*TASK PROMPT*: Starting at the top of the records below, write out each line exactly as it stands, stopping after the line with "- Designers should"; exclude the pictures.

*INFORMATION GIVEN*:
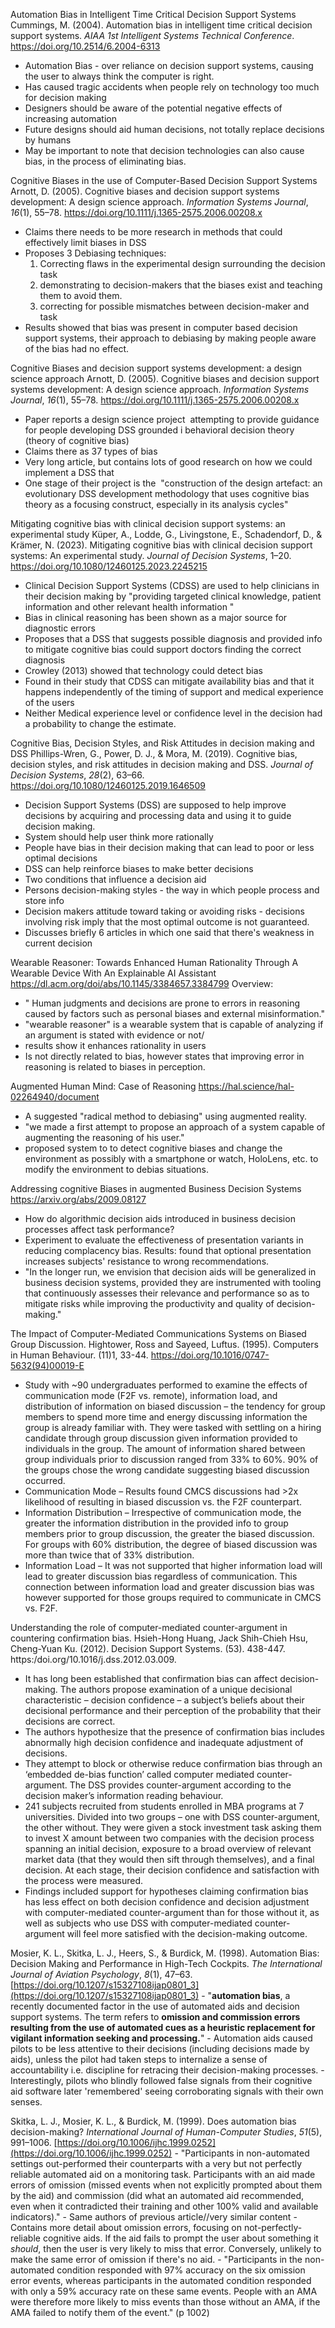 Automation Bias in Intelligent Time Critical Decision Support Systems
Cummings, M. (2004). Automation bias in intelligent time critical decision support systems. _AIAA 1st Intelligent Systems Technical Conference_. https://doi.org/10.2514/6.2004-6313
- Automation Bias - over reliance on decision support systems, causing the user to always think the computer is right.
- Has caused tragic accidents when people rely on technology too much for decision making
- Designers should be aware of the potential negative effects of increasing automation
- Future designs should aid human decisions, not totally replace decisions by humans
- May be important to note that decision technologies can also cause bias, in the process of eliminating bias.

Cognitive Biases in the use of Computer-Based Decision Support Systems
Arnott, D. (2005). Cognitive biases and decision support systems development: A design science approach. _Information Systems Journal_, _16_(1), 55–78. https://doi.org/10.1111/j.1365-2575.2006.00208.x
- Claims there needs to be more research in methods that could effectively limit biases in DSS
- Proposes 3 Debiasing techniques:
	 1) Correcting flaws in the experimental design surrounding the decision task
	 2) demonstrating to decision-makers that the biases exist and teaching them to avoid them.
	 3) correcting for possible mismatches between decision-maker and task
- Results showed that bias was present in computer based decision support systems, their approach to debiasing by making people aware of the bias had no effect.

Cognitive Biases and decision support systems development: a design science approach
Arnott, D. (2005). Cognitive biases and decision support systems development: A design science approach. _Information Systems Journal_, _16_(1), 55–78. https://doi.org/10.1111/j.1365-2575.2006.00208.x
- Paper reports a design science project  attempting to provide guidance for people developing DSS grounded i behavioral decision theory (theory of cognitive bias)
- Claims there as 37 types of bias
- Very long article, but contains lots of good research on how we could implement a DSS that
- One stage of their project is the  "construction of the design artefact: an evolutionary DSS development methodology that uses cognitive bias theory as a focusing construct, especially in its analysis cycles"

Mitigating cognitive bias with clinical decision support systems: an experimental study
Küper, A., Lodde, G., Livingstone, E., Schadendorf, D., & Krämer, N. (2023). Mitigating cognitive bias with clinical decision support systems: An experimental study. _Journal of Decision Systems_, 1–20. https://doi.org/10.1080/12460125.2023.2245215
- Clinical Decision Support Systems (CDSS) are used to help clinicians in their decision making by "providing targeted clinical knowledge, patient information and other relevant health information "
- Bias in clinical reasoning has been shown as a major source for diagnostic errors
- Proposes that a DSS that suggests possible diagnosis and provided info to mitigate cognitive bias could support doctors finding the correct diagnosis
- Crowley (2013) showed that technology could detect bias
- Found in their study that CDSS can mitigate availability bias and that it happens independently of the timing of support and medical experience of the users
- Neither Medical experience level or confidence level in the decision had a probability to change the estimate. 

Cognitive Bias, Decision Styles, and Risk Attitudes in decision making and DSS
Phillips-Wren, G., Power, D. J., & Mora, M. (2019). Cognitive bias, decision styles, and risk attitudes in decision making and DSS. _Journal of Decision Systems_, _28_(2), 63–66. https://doi.org/10.1080/12460125.2019.1646509
- Decision Support Systems (DSS) are supposed to help improve decisions by acquiring and processing data and using it to guide decision making.
- System should help user think more rationally
- People have bias in their decision making that can lead to poor or less optimal decisions
- DSS can help reinforce biases to make better decisions
- Two conditions that influence a decision aid
- Persons decision-making styles - the way in which people process and store info
- Decision makers attitude toward taking or avoiding risks - decisions involving risk imply that the most optimal outcome is not guaranteed.
- Discusses briefly 6 articles in which one said that there's weakness in current decision

Wearable Reasoner: Towards Enhanced Human Rationality Through A Wearable Device With An Explainable AI Assistant
https://dl.acm.org/doi/abs/10.1145/3384657.3384799 Overview:
- " Human judgments and decisions are prone to errors in reasoning caused by factors such as personal biases and external misinformation."
- "wearable reasoner" is a wearable system that is capable of analyzing if an argument is stated with evidence or not/
- results show it enhances rationality in users
- Is not directly related to bias, however states that improving error in reasoning is related to biases in perception. 

Augmented Human Mind: Case of Reasoning
https://hal.science/hal-02264940/document 
- A suggested "radical method to debiasing" using augmented reality. 
- "we made a first attempt to propose an approach of a system capable of augmenting the reasoning of his user."
- proposed system to to detect cognitive biases and change the environment as possibly with a smartphone or watch, HoloLens, etc. to modify the environment to debias situations. 

Addressing cognitive Biases in augmented Business Decision Systems
https://arxiv.org/abs/2009.08127
- How do algorithmic decision aids introduced in business decision processes affect task performance?
- Experiment to evaluate the effectiveness of presentation variants in reducing complacency bias. Results: found that optional presentation increases subjects' resistance to wrong recommendations. 
- "In the longer run, we envision that decision aids will be generalized in business decision systems, provided they are instrumented with tooling that continuously assesses their relevance and performance so as to mitigate risks while improving the productivity and quality of decision-making."

The Impact of Computer-Mediated Communications Systems on Biased Group Discussion. Hightower, Ross and Sayeed, Luftus. (1995). Computers in Human Behaviour. (11)1, 33-44. https://doi.org/10.1016/0747-5632(94)00019-E
- Study with ~90 undergraduates performed to examine the effects of communication mode (F2F vs. remote), information load, and distribution of information on biased discussion – the tendency for group members to spend more time and energy discussing information the group is already familiar with. They were tasked with settling on a hiring candidate through group discussion given information provided to individuals in the group. The amount of information shared between group individuals prior to discussion ranged from 33% to 60%. 90% of the groups chose the wrong candidate suggesting biased discussion occurred.
- Communication Mode – Results found CMCS discussions had >2x likelihood of resulting in biased discussion vs. the F2F counterpart.
- Information Distribution – Irrespective of communication mode, the greater the information distribution in the provided info to group members prior to group discussion, the greater the biased discussion. For groups with 60% distribution, the degree of biased discussion was more than twice that of 33% distribution.
- Information Load – It was not supported that higher information load will lead to greater discussion bias regardless of communication. This connection between information load and greater discussion bias was however supported for those groups required to communicate in CMCS vs. F2F. 

Understanding the role of computer-mediated counter-argument in countering confirmation bias. Hsieh-Hong Huang, Jack Shih-Chieh Hsu, Cheng-Yuan Ku. (2012). Decision Support Systems. (53). 438-447. https:/doi.org/10.1016/j.dss.2012.03.009. 
- It has long been established that confirmation bias can affect decision-making. The authors propose examination of a unique decisional characteristic – decision confidence – a subject’s beliefs about their decisional performance and their perception of the probability that their decisions are correct.
- The authors hypothesize that the presence of confirmation bias includes abnormally high decision confidence and inadequate adjustment of decisions. 
- They attempt to block or otherwise reduce confirmation bias through an ‘embedded de-bias function’ called computer mediated counter-argument. The DSS provides counter-argument according to the decision maker’s information reading behaviour.
- 241 subjects recruited from students enrolled in MBA programs at 7 universities. Divided into two groups – one with DSS counter-argument, the other without. They were given a stock investment task asking them to invest X amount between two companies with the decision process spanning an initial decision, exposure to a broad overview of relevant market data (that they would then sift through themselves), and a final decision. At each stage, their decision confidence and satisfaction with the process were measured.
- Findings included support for hypotheses claiming confirmation bias has less effect on both decision confidence and decision adjustment with computer-mediated counter-argument than for those without it, as well as subjects who use DSS with computer-mediated counter-argument will feel more satisfied with the decision-making outcome.

Mosier, K. L., Skitka, L. J., Heers, S., & Burdick, M. (1998). Automation Bias: Decision Making and Performance in High-Tech Cockpits. _The International Journal of Aviation Psychology_, _8_(1), 47–63. [https://doi.org/10.1207/s15327108ijap0801_3](https://doi.org/10.1207/s15327108ijap0801_3)
	- "**automation bias**, a recently documented factor in the use of automated aids and decision support systems. The term refers to **omission and commission errors resulting from the use of automated cues as a heuristic replacement for vigilant information seeking and processing.**"
	- Automation aids caused pilots to be less attentive to their decisions (including decisions made by aids), unless the pilot had taken steps to internalize a sense of accountability i.e. discipline for retracing their decision-making processes.
	- Interestingly, pilots who blindly followed false signals from their cognitive aid software later 'remembered' seeing corroborating signals with their own senses.
 
Skitka, L. J., Mosier, K. L., & Burdick, M. (1999). Does automation bias decision-making? _International Journal of Human-Computer Studies_, _51_(5), 991–1006. [https://doi.org/10.1006/ijhc.1999.0252](https://doi.org/10.1006/ijhc.1999.0252)
	- "Participants in non-automated settings out-performed their counterparts with a very but not perfectly reliable automated aid on a monitoring task. Participants with an aid made errors of omission (missed events when not explicitly prompted about them by the aid) and commission (did what an automated aid recommended, even when it contradicted their training and other 100% valid and available indicators)."
	- Same authors of previous article//very similar content
	- Contains more detail about omission errors, focusing on not-perfectly-reliable cognitive aids. If the aid fails to prompt the user about something it *should*, then the user is very likely to miss that error. Conversely, unlikely to make the same error of omission if there's no aid.
		- "Participants in the non-automated condition responded with 97% accuracy on the six omission error events, whereas participants in the automated condition responded with only a 59% accuracy rate on these same events. People with an AMA were therefore more likely to miss events than those without an AMA, if the AMA failed to notify them of the event." (p 1002)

*PROBLEM SOLUTION*:
 Automation Bias in Intelligent Time Critical Decision Support Systems
Cummings, M. (2004). Automation bias in intelligent time critical decision support systems. _AIAA 1st Intelligent Systems Technical Conference_. https://doi.org/10.2514/6.2004-6313
- Automation Bias - over reliance on decision support systems, causing the user to always think the computer is right.
- Has caused tragic accidents when people rely on technology too much for decision making
- Designers should be aware of the potential negative effects of increasing automation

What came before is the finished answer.